THE TASK
An exact transcription of the records is required, minus any images.

----

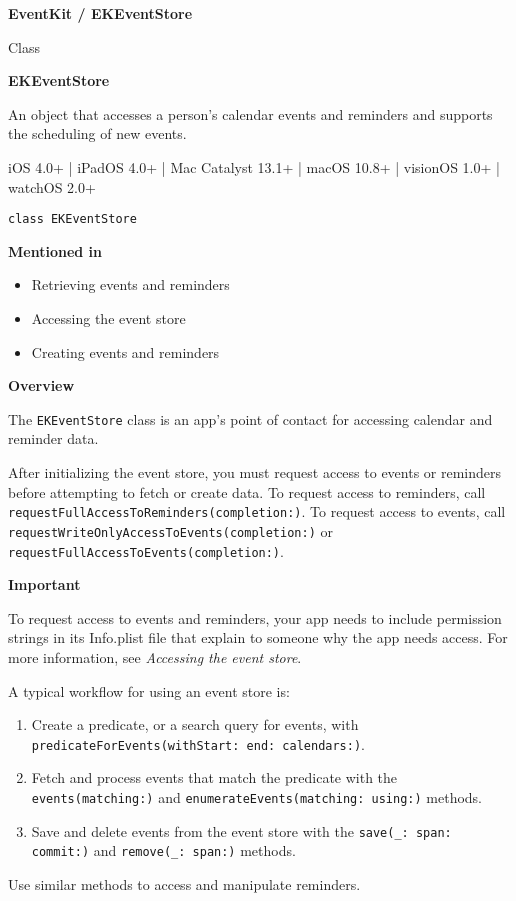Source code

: \documentclass{article}
\title{}
\author{}
\date{}
\begin{document}
\textbf{EventKit / EKEventStore}

Class

\textbf{EKEventStore}

An object that accesses a person's calendar events and reminders and supports the scheduling of new events.

iOS 4.0+ | iPadOS 4.0+ | Mac Catalyst 13.1+ | macOS 10.8+ | visionOS 1.0+ | watchOS 2.0+

\texttt{class EKEventStore}

\textbf{Mentioned in}
\begin{itemize}
    \item Retrieving events and reminders
    \item Accessing the event store
    \item Creating events and reminders
\end{itemize}

\textbf{Overview}

The \texttt{EKEventStore} class is an app's point of contact for accessing calendar and reminder data.

After initializing the event store, you must request access to events or reminders before attempting to fetch or create data. To request access to reminders, call \texttt{requestFullAccessToReminders(completion:)}. To request access to events, call \texttt{requestWriteOnlyAccessToEvents(completion:)} or \texttt{requestFullAccessToEvents(completion:)}.

\textbf{Important}

To request access to events and reminders, your app needs to include permission strings in its Info.plist file that explain to someone why the app needs access. For more information, see \textit{Accessing the event store}.

A typical workflow for using an event store is:
\begin{enumerate}
    \item Create a predicate, or a search query for events, with \texttt{predicateForEvents(withStart: end: calendars:)}.
    \item Fetch and process events that match the predicate with the \texttt{events(matching:)} and \texttt{enumerateEvents(matching: using:)} methods.
    \item Save and delete events from the event store with the \texttt{save(_: span: commit:)} and \texttt{remove(_: span:)} methods.
\end{enumerate}

Use similar methods to access and manipulate reminders.
\end{document}
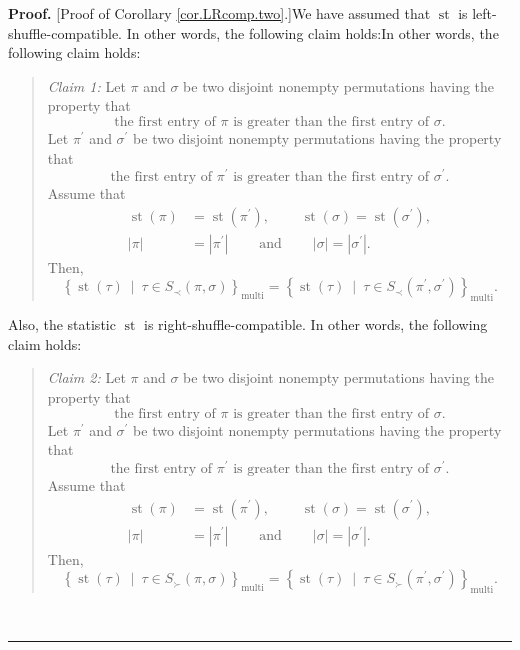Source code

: \documentclass[numbers=enddot,12pt,final,onecolumn,notitlepage]{scrartcl}%
\theoremstyle{definition}
\newenvironment{statement}{\begin{quote}}{\end{quote}}
\newenvironment{proof}[1][Proof]{\noindent\textbf{#1.} }{\ \rule{0.5em}{0.5em}}
\begin{document}
\begin{proof}
[Proof of Corollary \ref{cor.LRcomp.two}.]We have assumed that
$\operatorname*{st}$ is left-shuffle-compatible. In other words, the following
claim holds:In other words, the following claim holds:

\begin{statement}
\textit{Claim 1:} Let $\pi$ and $\sigma$ be two disjoint nonempty permutations
having the property that%
\[
\text{the first entry of }\pi\text{ is greater than the first entry of }%
\sigma.
\]
Let $\pi^{\prime}$ and $\sigma^{\prime}$ be two disjoint nonempty permutations
having the property that%
\[
\text{the first entry of }\pi^{\prime}\text{ is greater than the first entry
of }\sigma^{\prime}.
\]
Assume that%
\begin{align*}
\operatorname*{st}\left(  \pi\right)   &  =\operatorname*{st}\left(
\pi^{\prime}\right)  ,\ \ \ \ \ \ \ \ \ \ \operatorname*{st}\left(
\sigma\right)  =\operatorname*{st}\left(  \sigma^{\prime}\right)  ,\\
\left\vert \pi\right\vert  &  =\left\vert \pi^{\prime}\right\vert
\ \ \ \ \ \ \ \ \ \ \text{and}\ \ \ \ \ \ \ \ \ \ \left\vert \sigma\right\vert
=\left\vert \sigma^{\prime}\right\vert .
\end{align*}
Then,
\[
\left\{  \operatorname*{st}\left(  \tau\right)  \ \mid\ \tau\in S_{\prec
}\left(  \pi,\sigma\right)  \right\}  _{\operatorname*{multi}}=\left\{
\operatorname*{st}\left(  \tau\right)  \ \mid\ \tau\in S_{\prec}\left(
\pi^{\prime},\sigma^{\prime}\right)  \right\}  _{\operatorname*{multi}}.
\]

\end{statement}

Also, the statistic $\operatorname*{st}$ is right-shuffle-compatible. In other
words, the following claim holds:

\begin{statement}
\textit{Claim 2:} Let $\pi$ and $\sigma$ be two disjoint nonempty permutations
having the property that%
\[
\text{the first entry of }\pi\text{ is greater than the first entry of }%
\sigma.
\]
Let $\pi^{\prime}$ and $\sigma^{\prime}$ be two disjoint nonempty permutations
having the property that%
\[
\text{the first entry of }\pi^{\prime}\text{ is greater than the first entry
of }\sigma^{\prime}.
\]
Assume that%
\begin{align*}
\operatorname*{st}\left(  \pi\right)   &  =\operatorname*{st}\left(
\pi^{\prime}\right)  ,\ \ \ \ \ \ \ \ \ \ \operatorname*{st}\left(
\sigma\right)  =\operatorname*{st}\left(  \sigma^{\prime}\right)  ,\\
\left\vert \pi\right\vert  &  =\left\vert \pi^{\prime}\right\vert
\ \ \ \ \ \ \ \ \ \ \text{and}\ \ \ \ \ \ \ \ \ \ \left\vert \sigma\right\vert
=\left\vert \sigma^{\prime}\right\vert .
\end{align*}
Then,
\[
\left\{  \operatorname*{st}\left(  \tau\right)  \ \mid\ \tau\in S_{\succ
}\left(  \pi,\sigma\right)  \right\}  _{\operatorname*{multi}}=\left\{
\operatorname*{st}\left(  \tau\right)  \ \mid\ \tau\in S_{\succ}\left(
\pi^{\prime},\sigma^{\prime}\right)  \right\}  _{\operatorname*{multi}}.
\]


\end{statement}
\end{proof}
\end{document}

----

ANSWER TO THIS TASK
Source code

: \documentclass{article}
\title{}
\author{}
\date{}
\begin{document}
\textbf{EventKit / EKEventStore}

Class

\textbf{EKEventStore}

An object that accesses a person's calendar events and reminders and supports the scheduling of new events.

iOS 4.0+ | iPadOS 4.0+ | Mac Catalyst 13.1+ | macOS 10.8+ | visionOS 1.0+ | watchOS 2.0+

\texttt{class EKEventStore}

\textbf{Mentioned in}
\begin{itemize}
    \item Retrieving events and reminders
    \item Accessing the event store
    \item Creating events and reminders
\end{itemize}

\textbf{Overview}

The \texttt{EKEventStore} class is an app's point of contact for accessing calendar and reminder data.

After initializing the event store, you must request access to events or reminders before attempting to fetch or create data. To request access to reminders, call \texttt{requestFullAccessToReminders(completion:)}. To request access to events, call \texttt{requestWriteOnlyAccessToEvents(completion:)} or \texttt{requestFullAccessToEvents(completion:)}.

\textbf{Important}

To request access to events and reminders, your app needs to include permission strings in its Info.plist file that explain to someone why the app needs access. For more information, see \textit{Accessing the event store}.

A typical workflow for using an event store is:
\begin{enumerate}
    \item Create a predicate, or a search query for events, with \texttt{predicateForEvents(withStart: end: calendars:)}.
    \item Fetch and process events that match the predicate with the \texttt{events(matching:)} and \texttt{enumerateEvents(matching: using:)} methods.
    \item Save and delete events from the event store with the \texttt{save(_: span: commit:)} and \texttt{remove(_: span:)} methods.
\end{enumerate}

Use similar methods to access and manipulate reminders.
\end{document}
Source code

: \documentclass[numbers=enddot,12pt,final,onecolumn,notitlepage]{scrartcl}%
\theoremstyle{definition}
\newenvironment{statement}{\begin{quote}}{\end{quote}}
\newenvironment{proof}[1][Proof]{\noindent\textbf{#1.} }{\ \rule{0.5em}{0.5em}}
\begin{document}
\begin{proof}
[Proof of Corollary \ref{cor.LRcomp.two}.]We have assumed that
$\operatorname*{st}$ is left-shuffle-compatible. In other words, the following
claim holds:In other words, the following claim holds:

\begin{statement}
\textit{Claim 1:} Let $\pi$ and $\sigma$ be two disjoint nonempty permutations
having the property that%
\[
\text{the first entry of }\pi\text{ is greater than the first entry of }%
\sigma.
\]
Let $\pi^{\prime}$ and $\sigma^{\prime}$ be two disjoint nonempty permutations
having the property that%
\[
\text{the first entry of }\pi^{\prime}\text{ is greater than the first entry
of }\sigma^{\prime}.
\]
Assume that%
\begin{align*}
\operatorname*{st}\left(  \pi\right)   &  =\operatorname*{st}\left(
\pi^{\prime}\right)  ,\ \ \ \ \ \ \ \ \ \ \operatorname*{st}\left(
\sigma\right)  =\operatorname*{st}\left(  \sigma^{\prime}\right)  ,\\
\left\vert \pi\right\vert  &  =\left\vert \pi^{\prime}\right\vert
\ \ \ \ \ \ \ \ \ \ \text{and}\ \ \ \ \ \ \ \ \ \ \left\vert \sigma\right\vert
=\left\vert \sigma^{\prime}\right\vert .
\end{align*}
Then,
\[
\left\{  \operatorname*{st}\left(  \tau\right)  \ \mid\ \tau\in S_{\prec
}\left(  \pi,\sigma\right)  \right\}  _{\operatorname*{multi}}=\left\{
\operatorname*{st}\left(  \tau\right)  \ \mid\ \tau\in S_{\prec}\left(
\pi^{\prime},\sigma^{\prime}\right)  \right\}  _{\operatorname*{multi}}.
\]

\end{statement}

Also, the statistic $\operatorname*{st}$ is right-shuffle-compatible. In other
words, the following claim holds:

\begin{statement}
\textit{Claim 2:} Let $\pi$ and $\sigma$ be two disjoint nonempty permutations
having the property that%
\[
\text{the first entry of }\pi\text{ is greater than the first entry of }%
\sigma.
\]
Let $\pi^{\prime}$ and $\sigma^{\prime}$ be two disjoint nonempty permutations
having the property that%
\[
\text{the first entry of }\pi^{\prime}\text{ is greater than the first entry
of }\sigma^{\prime}.
\]
Assume that%
\begin{align*}
\operatorname*{st}\left(  \pi\right)   &  =\operatorname*{st}\left(
\pi^{\prime}\right)  ,\ \ \ \ \ \ \ \ \ \ \operatorname*{st}\left(
\sigma\right)  =\operatorname*{st}\left(  \sigma^{\prime}\right)  ,\\
\left\vert \pi\right\vert  &  =\left\vert \pi^{\prime}\right\vert
\ \ \ \ \ \ \ \ \ \ \text{and}\ \ \ \ \ \ \ \ \ \ \left\vert \sigma\right\vert
=\left\vert \sigma^{\prime}\right\vert .
\end{align*}
Then,
\[
\left\{  \operatorname*{st}\left(  \tau\right)  \ \mid\ \tau\in S_{\succ
}\left(  \pi,\sigma\right)  \right\}  _{\operatorname*{multi}}=\left\{
\operatorname*{st}\left(  \tau\right)  \ \mid\ \tau\in S_{\succ}\left(
\pi^{\prime},\sigma^{\prime}\right)  \right\}  _{\operatorname*{multi}}.
\]


\end{statement}
\end{proof}
\end{document}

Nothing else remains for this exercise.